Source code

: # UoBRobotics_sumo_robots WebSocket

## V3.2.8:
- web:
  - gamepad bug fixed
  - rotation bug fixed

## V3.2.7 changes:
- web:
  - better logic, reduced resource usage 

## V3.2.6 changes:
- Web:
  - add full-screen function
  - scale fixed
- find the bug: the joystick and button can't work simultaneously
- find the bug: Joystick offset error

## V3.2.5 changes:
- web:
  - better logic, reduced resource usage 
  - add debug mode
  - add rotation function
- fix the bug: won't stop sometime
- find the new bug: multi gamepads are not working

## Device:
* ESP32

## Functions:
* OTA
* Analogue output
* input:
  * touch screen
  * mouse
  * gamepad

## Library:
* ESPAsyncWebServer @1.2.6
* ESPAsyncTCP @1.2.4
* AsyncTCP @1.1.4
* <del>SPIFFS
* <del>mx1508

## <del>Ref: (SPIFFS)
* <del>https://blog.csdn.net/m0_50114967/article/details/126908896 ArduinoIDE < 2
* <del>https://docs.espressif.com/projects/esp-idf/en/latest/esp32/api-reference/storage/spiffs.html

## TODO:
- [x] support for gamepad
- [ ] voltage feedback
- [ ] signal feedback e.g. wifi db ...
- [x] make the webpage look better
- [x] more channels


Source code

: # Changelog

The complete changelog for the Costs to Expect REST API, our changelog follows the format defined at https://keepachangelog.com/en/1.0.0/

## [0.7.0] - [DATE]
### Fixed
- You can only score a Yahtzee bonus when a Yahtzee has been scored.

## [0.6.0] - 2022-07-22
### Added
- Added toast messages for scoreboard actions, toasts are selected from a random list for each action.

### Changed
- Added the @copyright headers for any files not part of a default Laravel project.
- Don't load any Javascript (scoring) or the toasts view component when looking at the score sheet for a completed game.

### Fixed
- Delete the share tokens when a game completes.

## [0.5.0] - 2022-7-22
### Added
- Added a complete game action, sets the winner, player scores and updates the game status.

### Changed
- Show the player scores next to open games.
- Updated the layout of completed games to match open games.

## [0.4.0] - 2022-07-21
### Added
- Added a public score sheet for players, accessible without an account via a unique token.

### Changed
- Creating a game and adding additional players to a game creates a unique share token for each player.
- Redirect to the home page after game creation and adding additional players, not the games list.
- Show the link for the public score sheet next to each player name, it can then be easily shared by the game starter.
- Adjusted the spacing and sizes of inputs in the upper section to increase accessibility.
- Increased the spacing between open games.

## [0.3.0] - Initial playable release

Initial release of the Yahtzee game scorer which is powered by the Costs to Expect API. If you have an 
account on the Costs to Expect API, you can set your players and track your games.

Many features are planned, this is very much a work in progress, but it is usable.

____________

> _Work instruction_:
In the listing, how many lines include the string "Initial"? State the number alone.

> _Written response_:
2